Add alloca support #1105

bjorn3 · 2019-07-27T19:42:53Z

This is necessary to implement the unsized_locals rust feature.

cc https://github.com/bjorn3/rustc_codegen_cranelift/issues/15

The text was updated successfully, but these errors were encountered:

jyn514 · 2019-10-06T03:41:21Z

I also need this to implement jyn514/saltwater#63.

…dealliance#1105) * clif-util: Make the `-t` flag work with the `wasm` subcommand The presence of the flag was checked in the code, so it was essentially already supported, but it was not properly configured when constructing the CLI arguments parser. * clif-util: also enable the `-c` flag for the `wasm` subcommand Similar to the parent commit, this functionality is already supported, just a mix up of the CLI parser construction made it not show up.

jyn514 · 2020-07-24T14:30:33Z

How hard would this be to implement?

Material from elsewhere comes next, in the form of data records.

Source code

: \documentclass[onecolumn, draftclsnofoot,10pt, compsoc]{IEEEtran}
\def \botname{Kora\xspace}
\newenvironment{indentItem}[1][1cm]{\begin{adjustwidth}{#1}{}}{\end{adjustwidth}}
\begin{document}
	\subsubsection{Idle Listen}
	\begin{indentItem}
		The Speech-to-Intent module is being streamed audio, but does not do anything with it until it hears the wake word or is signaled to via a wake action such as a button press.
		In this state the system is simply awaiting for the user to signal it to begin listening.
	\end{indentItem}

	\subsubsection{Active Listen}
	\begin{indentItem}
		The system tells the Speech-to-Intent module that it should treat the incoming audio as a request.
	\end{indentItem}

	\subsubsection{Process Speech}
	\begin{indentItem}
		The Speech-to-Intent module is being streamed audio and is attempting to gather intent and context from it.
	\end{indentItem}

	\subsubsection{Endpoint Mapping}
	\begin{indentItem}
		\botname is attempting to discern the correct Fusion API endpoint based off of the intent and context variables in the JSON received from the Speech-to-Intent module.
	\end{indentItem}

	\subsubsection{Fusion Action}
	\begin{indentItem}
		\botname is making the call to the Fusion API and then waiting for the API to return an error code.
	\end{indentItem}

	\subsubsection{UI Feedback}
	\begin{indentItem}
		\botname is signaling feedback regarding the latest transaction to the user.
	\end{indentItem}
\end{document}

I'm willing to take a shot at it.

tschneidereit · 2020-07-26T13:15:02Z

@bnjbvr, @cfallin, @julian-seward1, can you comment on this?

bnjbvr · 2020-07-27T13:00:32Z

I'm assuming the question arises in the context of the new backend.

From looking at LLVM's docs, it seems that alloca always takes a static (= known at compile time) amount of stack space. If that's true, it should be somewhat easy to implement (add amount to SP, adjust the "nominal SP" offset, make sure to deallocate in the return paths).

If one can pass a dynamic input value that's the amount to allocate, it is likely to be much trickier, because we need to be able to track precisely the running SP value within the function's body: that's what the nominal SP offset does in a static manner. It should be implementable, but it might require using a register for this purpose.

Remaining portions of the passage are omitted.